If you thought moving the show to the tad more national, slightly more professional Fusion Network would … well, do I have to finish this sentence? For one thing, Fusion also has (well, had) a talk show featuring Paul F. Tompkins discussing politics with muppets. More importantly, that would completely miss the point of the show.
This incarnation may have more famous guest stars — although it wasn’t uncommon for someone like say Wyatt Cenac or Amy Poehler or Bobby Moynihan to show up in the public access days — but the spirit was still pretty much everything goes. Fans can watch tapings online — an unedited version which can go on for hours — and drive Bethany crazy commenting in the “Rat’s Nest.” In the second season, the program had a viral sensation-y sort of moment when the Diddy Door, installed in the early days, had its first and only possible taker in Sean Combs himself. Supposedly the conceit tickled Mr. Diddy and armed with the key, he spontaneously dropped by — of course preceded by a phalanx of entourage guardians.
However, as undeniably awesome and magical as that moment was — as a fan, it was a bit of a lowlight of the season, a distraction from the usual flow of craziness. And it was a relief the next week, when Chris, with a traditional talk show booking, brought on one of his childhood favorites, ex-New York Knicks shooting guard John Starks to help him fulfill a dream of dunking a basketball. In a segment that encapsulates the show’s chaotic, human, and genuinely warm-hearted nature, Gethard, O’Neil, and human muppet John Hodgman take turns on a modified basketball hoop perched upon gym mats until every one of them had succeeded. Then a team of Walt Whitmans with Globetrotter level hoops skillz put on a clinic as Hodgman read from Leaves of Green — because of course they did.

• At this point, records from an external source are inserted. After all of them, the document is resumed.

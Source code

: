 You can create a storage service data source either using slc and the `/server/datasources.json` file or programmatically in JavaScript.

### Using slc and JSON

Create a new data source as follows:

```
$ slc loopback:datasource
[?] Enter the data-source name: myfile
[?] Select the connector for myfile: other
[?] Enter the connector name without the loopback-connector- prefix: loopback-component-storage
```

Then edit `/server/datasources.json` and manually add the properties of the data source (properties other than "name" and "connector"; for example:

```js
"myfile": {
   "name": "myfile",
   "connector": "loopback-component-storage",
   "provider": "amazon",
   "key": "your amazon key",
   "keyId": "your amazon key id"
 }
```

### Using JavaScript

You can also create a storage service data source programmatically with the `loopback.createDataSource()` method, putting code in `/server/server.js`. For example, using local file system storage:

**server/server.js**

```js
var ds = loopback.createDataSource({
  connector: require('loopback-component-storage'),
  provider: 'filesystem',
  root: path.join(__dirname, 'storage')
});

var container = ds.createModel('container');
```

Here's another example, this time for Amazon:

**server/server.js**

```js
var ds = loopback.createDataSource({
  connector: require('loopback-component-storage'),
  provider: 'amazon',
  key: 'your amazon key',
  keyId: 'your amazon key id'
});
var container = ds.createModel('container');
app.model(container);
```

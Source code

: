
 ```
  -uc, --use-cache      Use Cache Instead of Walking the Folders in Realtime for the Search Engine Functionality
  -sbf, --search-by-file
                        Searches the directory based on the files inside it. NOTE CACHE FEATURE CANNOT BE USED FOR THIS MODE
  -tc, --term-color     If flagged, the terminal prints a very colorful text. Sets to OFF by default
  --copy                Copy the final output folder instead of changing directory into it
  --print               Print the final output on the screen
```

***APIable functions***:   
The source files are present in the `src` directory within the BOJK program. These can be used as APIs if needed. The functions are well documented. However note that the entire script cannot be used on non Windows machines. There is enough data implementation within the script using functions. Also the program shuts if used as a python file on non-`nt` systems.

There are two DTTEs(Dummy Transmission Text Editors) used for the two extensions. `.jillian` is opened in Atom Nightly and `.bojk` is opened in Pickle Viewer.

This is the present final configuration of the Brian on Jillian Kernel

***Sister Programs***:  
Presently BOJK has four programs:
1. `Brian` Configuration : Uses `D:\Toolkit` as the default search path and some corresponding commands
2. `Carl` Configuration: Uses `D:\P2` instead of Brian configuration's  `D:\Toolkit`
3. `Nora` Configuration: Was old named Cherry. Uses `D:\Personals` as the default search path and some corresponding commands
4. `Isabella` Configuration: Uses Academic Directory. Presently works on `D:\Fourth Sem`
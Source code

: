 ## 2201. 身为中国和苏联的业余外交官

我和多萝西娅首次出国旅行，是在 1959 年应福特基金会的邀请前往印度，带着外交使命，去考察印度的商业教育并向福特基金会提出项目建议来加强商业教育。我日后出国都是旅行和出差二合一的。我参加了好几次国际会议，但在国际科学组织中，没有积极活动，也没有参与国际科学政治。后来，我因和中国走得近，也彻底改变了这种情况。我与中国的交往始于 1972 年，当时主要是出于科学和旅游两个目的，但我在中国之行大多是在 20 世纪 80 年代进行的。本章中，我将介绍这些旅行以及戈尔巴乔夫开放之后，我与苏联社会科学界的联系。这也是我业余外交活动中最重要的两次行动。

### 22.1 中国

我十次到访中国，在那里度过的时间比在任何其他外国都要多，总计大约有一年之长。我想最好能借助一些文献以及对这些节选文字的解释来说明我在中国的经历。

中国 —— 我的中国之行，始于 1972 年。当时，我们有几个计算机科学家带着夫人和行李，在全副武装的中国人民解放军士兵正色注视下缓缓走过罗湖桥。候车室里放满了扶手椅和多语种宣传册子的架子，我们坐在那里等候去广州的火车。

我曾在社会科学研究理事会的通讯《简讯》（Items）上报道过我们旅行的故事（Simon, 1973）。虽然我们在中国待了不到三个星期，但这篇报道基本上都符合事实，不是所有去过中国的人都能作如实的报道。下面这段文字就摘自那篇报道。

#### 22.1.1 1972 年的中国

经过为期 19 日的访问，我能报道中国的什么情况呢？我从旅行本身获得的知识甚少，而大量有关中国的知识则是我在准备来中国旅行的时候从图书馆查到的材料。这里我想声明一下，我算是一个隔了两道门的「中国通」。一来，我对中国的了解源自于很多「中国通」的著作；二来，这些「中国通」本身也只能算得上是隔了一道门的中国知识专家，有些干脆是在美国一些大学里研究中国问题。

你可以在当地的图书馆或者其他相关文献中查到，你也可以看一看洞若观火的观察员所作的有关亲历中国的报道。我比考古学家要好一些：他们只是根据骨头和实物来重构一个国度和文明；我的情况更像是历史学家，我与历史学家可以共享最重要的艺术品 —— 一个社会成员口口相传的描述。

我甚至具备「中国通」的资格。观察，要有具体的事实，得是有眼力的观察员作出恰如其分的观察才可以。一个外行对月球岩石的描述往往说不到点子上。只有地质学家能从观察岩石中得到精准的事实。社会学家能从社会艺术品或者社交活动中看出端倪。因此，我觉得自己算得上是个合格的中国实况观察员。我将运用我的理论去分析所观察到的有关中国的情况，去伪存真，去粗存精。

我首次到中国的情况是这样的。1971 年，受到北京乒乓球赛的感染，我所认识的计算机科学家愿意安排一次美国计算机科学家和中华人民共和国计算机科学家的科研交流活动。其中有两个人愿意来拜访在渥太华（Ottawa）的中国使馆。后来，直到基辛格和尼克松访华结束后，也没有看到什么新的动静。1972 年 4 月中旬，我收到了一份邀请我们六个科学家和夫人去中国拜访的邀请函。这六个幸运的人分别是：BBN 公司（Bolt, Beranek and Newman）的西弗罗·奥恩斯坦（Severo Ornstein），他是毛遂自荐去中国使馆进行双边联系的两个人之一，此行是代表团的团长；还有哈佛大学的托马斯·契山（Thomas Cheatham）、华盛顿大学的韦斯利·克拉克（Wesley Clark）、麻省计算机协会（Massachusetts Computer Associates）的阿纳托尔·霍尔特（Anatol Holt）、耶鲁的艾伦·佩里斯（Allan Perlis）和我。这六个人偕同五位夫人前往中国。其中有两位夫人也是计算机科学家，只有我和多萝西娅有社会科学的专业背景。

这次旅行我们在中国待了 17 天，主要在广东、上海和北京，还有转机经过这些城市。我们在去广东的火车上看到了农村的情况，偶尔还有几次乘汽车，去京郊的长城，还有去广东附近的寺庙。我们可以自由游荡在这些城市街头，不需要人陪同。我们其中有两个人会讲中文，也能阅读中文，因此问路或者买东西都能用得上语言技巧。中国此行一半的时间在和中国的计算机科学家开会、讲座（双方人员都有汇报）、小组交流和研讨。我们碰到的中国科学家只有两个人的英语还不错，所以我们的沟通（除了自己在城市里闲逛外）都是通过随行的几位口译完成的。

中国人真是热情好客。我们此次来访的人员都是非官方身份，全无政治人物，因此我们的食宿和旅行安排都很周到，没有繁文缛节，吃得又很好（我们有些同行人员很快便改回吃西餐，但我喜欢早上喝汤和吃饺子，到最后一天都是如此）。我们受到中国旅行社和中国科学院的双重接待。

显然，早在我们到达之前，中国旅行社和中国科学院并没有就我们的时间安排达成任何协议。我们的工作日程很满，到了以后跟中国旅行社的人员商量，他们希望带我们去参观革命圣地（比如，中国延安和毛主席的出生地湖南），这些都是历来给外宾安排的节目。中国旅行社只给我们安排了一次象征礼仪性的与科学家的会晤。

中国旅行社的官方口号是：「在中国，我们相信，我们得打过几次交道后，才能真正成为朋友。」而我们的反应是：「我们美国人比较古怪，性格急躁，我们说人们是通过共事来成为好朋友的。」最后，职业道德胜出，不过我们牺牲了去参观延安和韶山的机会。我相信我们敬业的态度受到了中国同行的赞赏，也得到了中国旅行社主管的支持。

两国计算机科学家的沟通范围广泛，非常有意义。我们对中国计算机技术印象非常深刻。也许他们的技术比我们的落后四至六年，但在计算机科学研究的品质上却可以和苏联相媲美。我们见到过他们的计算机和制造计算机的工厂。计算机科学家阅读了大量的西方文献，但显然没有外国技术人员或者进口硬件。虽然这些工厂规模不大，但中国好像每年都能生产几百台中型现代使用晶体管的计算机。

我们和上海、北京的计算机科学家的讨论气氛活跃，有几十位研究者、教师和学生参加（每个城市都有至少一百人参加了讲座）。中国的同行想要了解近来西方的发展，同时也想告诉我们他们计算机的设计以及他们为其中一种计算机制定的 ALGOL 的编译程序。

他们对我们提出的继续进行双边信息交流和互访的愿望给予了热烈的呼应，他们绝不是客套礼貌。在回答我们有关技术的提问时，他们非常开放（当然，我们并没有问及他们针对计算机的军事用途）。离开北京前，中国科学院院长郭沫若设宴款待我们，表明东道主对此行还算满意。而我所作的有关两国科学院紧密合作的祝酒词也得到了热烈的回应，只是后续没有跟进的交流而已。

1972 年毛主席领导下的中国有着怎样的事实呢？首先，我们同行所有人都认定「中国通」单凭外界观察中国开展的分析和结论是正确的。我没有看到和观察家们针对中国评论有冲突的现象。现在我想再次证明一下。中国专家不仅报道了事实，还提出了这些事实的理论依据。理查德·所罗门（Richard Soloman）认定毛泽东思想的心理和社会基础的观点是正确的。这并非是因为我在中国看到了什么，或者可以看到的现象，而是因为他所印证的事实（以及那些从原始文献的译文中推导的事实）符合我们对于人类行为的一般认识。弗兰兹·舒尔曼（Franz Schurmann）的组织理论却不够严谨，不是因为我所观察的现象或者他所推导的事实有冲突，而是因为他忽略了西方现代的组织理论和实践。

Much of the charm comes from Gethard himself, whose mite-y physique belies one of the bravest men on television. Beset by mental issues from childhood, his way of dealing with it is by creating a show which essentially faces one’s fears head-on. With a patient nature, he helps others by allowing them to express themselves in their own way, only cutting them off if the conversation clearly veers into truly dangerous territory. Gethard controls the show by allowing it to go off the rails, and in so doing, has created one of the most exciting hours of television that you should be watching. As the theme song closes — “you’ve got absolutely nothing better to do/and neither do we.”
RIYL: MTV’s Remote Control, No, You Shut Up!, Comedy Bang! Bang! (both podcast and show), Jackass
Catch-Up Playlist: You could really start anywhere with this show, but if you want to dip your toes, start with the MNN Pilot, any of the MNN-era “Night of Zero Laughs,” “Show Us the Weirdest Thing on Your Body” (S1, E1), “Slam Dunk, Slam Poetry” (S2, E3), “A Nice Family Dinner” (S2, E7), “What’s In Our Dumpster?” (S2, E9)
The season finale of The Chris Gethard Show airs tonight on Fusion. All past episodes from both public access and Fusion eras can be found on YouTube.